We lay out the five most compelling races below.

election 2022

Senate District 1 (St. John Valley to Caribou)

The raw battle for the seat held by Maine Senate President Sen. Troy Jackson, D-Allagash, is as symbolic as it is practical for the Republicans. Victory for Rep. Sue Bernard, R-Caribou, would unseat a Democratic star in a region that has increasingly turned conservative

Perhaps more importantly, a Republican win is practically required for the GOP to take the Maine Senate. That is why more than $1 million has been poured into the race between the candidates and outside groups, shattering a 2012 record. Four-fifths of the outside spending has come from Democrats trying to bail Jackson out.

Bernard, a former TV news anchor and spokesperson for the Catholic Church, is banking on former Democrats who now vote for the GOP to push her over the finish line. She and Republicans have argued that Jackson’s progressive views are not in line with his rural district.

Jackson argues that he has given Aroostook strong power in Augusta as the Senate president.
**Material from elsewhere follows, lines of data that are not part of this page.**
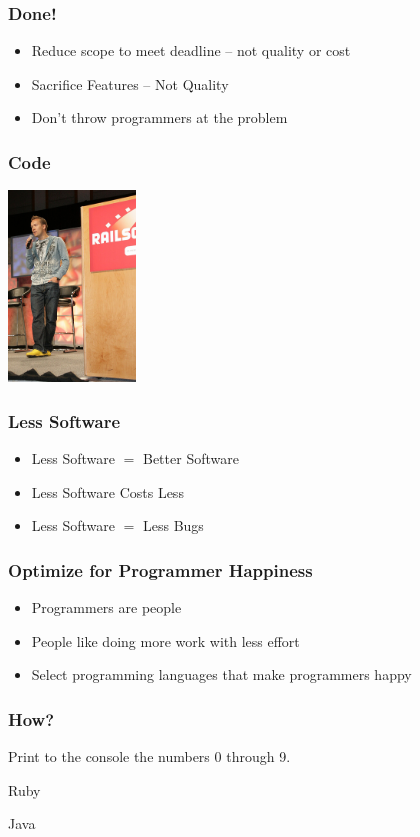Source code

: \documentclass[10pt]{beamer}
\begin{document}
\begin{frame}
  \frametitle{Done!}
  \pause
  \begin{itemize}
    \item Reduce scope to meet deadline -- not quality or cost
    \pause
    \item Sacrifice Features -- Not Quality
    \pause
    \item Don't throw programmers at the problem
  \end{itemize}
\end{frame}
\begin{frame}
  \frametitle{Code}
  \includegraphics[height=2in]{dhh-railsconf}
\end{frame}
\begin{frame}
  \frametitle{Less Software}
  \begin{itemize}
  \item Less Software $=$ Better Software
    \pause
  \item Less Software Costs Less
    \pause
  \item Less Software $=$ Less Bugs
  \end{itemize}
\end{frame}
\begin{frame}
  \frametitle{Optimize for Programmer Happiness}
  \pause
  \begin{itemize}
    \item Programmers are people
    \pause
    \item People like doing more work with less effort
    \pause
    \item Select programming languages that make programmers happy
  \end{itemize}
\end{frame}
\begin{frame}
  \frametitle{How?}
  Print to the console the numbers 0 through 9.
  \begin{block}{Ruby}
    
  \end{block}
  \begin{block}{Java}
    
  \end{block}
\end{frame}
\end{document}
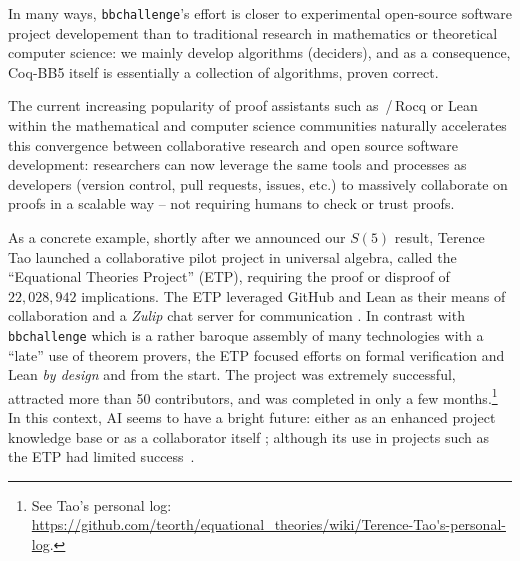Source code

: \documentclass[a4paper,british]{article}
\theoremstyle{definition} %
\numberwithin{equation}{section}
\theoremstyle{definition} %
\newcommand{\CoqBB}{Coq-BB5\xspace}
\begin{document}
In many ways, \texttt{bbchallenge}'s effort is closer to experimental open-source software project developement than to traditional research in mathematics or theoretical computer science: we mainly develop algorithms (deciders), and as a consequence, \CoqBB itself is essentially a collection of algorithms, proven correct.

The current increasing popularity of proof assistants such as \Coq\,/\,Rocq or Lean within the mathematical and computer science communities naturally accelerates this convergence between collaborative research and open source software development: researchers can now leverage the same tools and processes as developers (version control, pull requests, issues, etc.) to massively collaborate on proofs in a scalable way -- \ie not requiring humans to check or trust proofs.

As a concrete example, shortly after we announced our $S(5)$ result, Terence Tao launched a collaborative pilot project in universal algebra, called the ``Equational Theories Project'' (ETP), requiring the proof or disproof of $22,028,942$ implications. The ETP leveraged GitHub and Lean as their means of collaboration and a \textit{Zulip} chat server for communication \cite{TaoBlog, ETPGithub, ETPpaper}. In contrast with \texttt{bbchallenge} which is a rather baroque assembly of many technologies with a ``late'' use of theorem provers, the ETP focused efforts on formal verification and Lean \textit{by design} and from the start. The project was extremely successful, attracted more than 50 contributors, and was completed in only a few months.\footnote{See Tao's personal log: \url{https://github.com/teorth/equational_theories/wiki/Terence-Tao's-personal-log}.} In this context, AI seems to have a bright future: either as an enhanced project knowledge base or as a collaborator itself \cite{Trinh2024, wu2024internlm25stepproveradvancingautomatedtheorem}; although its use in projects such as the ETP had limited success~\cite{ETPpaper}.



\end{document}
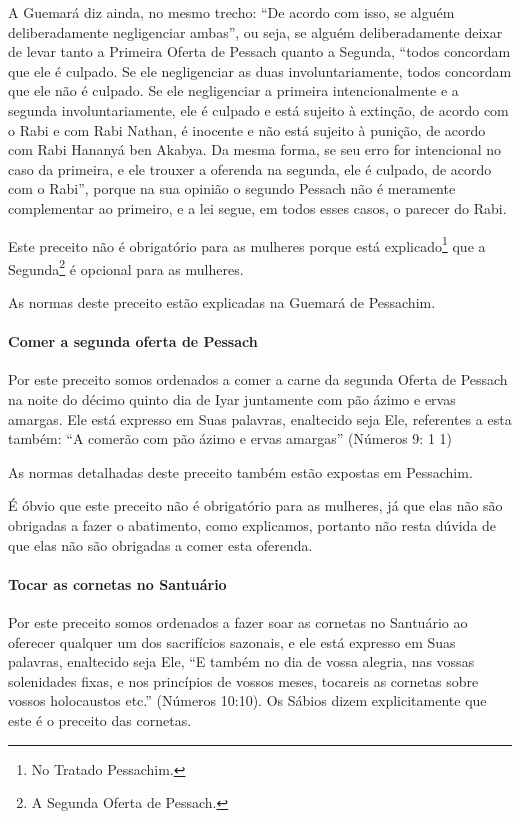 A Guemará diz ainda, no mesmo trecho: ``De acordo com isso, se alguém
deliberadamente negligenciar ambas'', ou seja, se alguém deliberadamente
deixar de levar tanto a Primeira Oferta de Pessach quanto a Segunda,
``todos concordam que ele é culpado. Se ele negligenciar as duas
involuntariamente, todos concordam que ele não é culpado. Se ele
negligenciar a primeira intencionalmente e a segunda involuntariamente,
ele é culpado e está sujeito à extinção, de acordo com o Rabi e com Rabi
Nathan, é inocente e não está sujeito à punição, de acordo com Rabi
Hananyá ben Akabya. Da mesma forma, se seu erro for intencional no caso
da primeira, e ele trouxer a oferenda na segunda, ele é culpado, de
acordo com o Rabi'', porque na sua opinião o segundo Pessach não é
meramente complementar ao primeiro, e a lei segue, em todos esses casos,
o parecer do Rabi.

Este preceito não é obrigatório para as mulheres porque está explicado\footnote{No Tratado Pessachim.} que a Segunda\footnote{A Segunda Oferta de Pessach.} é opcional para as mulheres.

As normas deste preceito estão explicadas na Guemará de Pessachim.

\paragraph{Comer a segunda oferta de Pessach}

Por este preceito somos ordenados a comer a carne da segunda Oferta de
Pessach na noite do décimo quinto dia de Iyar juntamente com pão
ázimo e ervas amargas. Ele está expresso em Suas palavras, enaltecido
seja Ele, referentes a esta também: ``A comerão com pão ázimo e ervas
amargas'' (Números 9: 1 1)

As normas detalhadas deste preceito também estão expostas em Pessachim.

É óbvio que este preceito não é obrigatório para as mulheres, já que
elas não são obrigadas a fazer o abatimento, como explicamos, portanto
não resta dúvida de que elas não são obrigadas a comer esta oferenda.

\paragraph{Tocar as cornetas no Santuário}

Por este preceito somos ordenados a fazer soar as cornetas no Santuário
ao oferecer qualquer um dos sacrifícios sazonais, e ele está expresso em
Suas palavras, enaltecido seja Ele, ``E também no dia de vossa alegria,
nas vossas solenidades fixas, e nos princípios de vossos meses,
tocareis as cornetas sobre vossos holocaustos etc.'' (Números 10:10).
Os Sábios dizem explicitamente que este é o preceito das cornetas.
He has highlighted legislative successes on that front, including keeping the Maine Veterans’ Home open in Caribou and being a champion of working people in a heavily working-class district.

Senate District 14 (Augusta suburbs)

Sen. Craig Hickman, D-Winthrop, will look to win a full term to his seat after easily winning a special election filling a seat vacated by Secretary of State Shenna Bellows in 2021.

Hickman faces a longtime political player, Rep. Jeff Hanley, R-Pittston, at the other end of the politically mixed district. Like many Republicans running for the Legislature, he has made the economy and inflation a cornerstone of his campaign

Democrats are clearly worried about Hickman’s seat, which is why outside groups have put almost $400,000 toward supporting Hickman. Republican groups have spent about $64,000 on Hanley’s behalf.

House District 37 (Winterport, Searsport, Stockton Springs, Prospect, Part of Frankfort)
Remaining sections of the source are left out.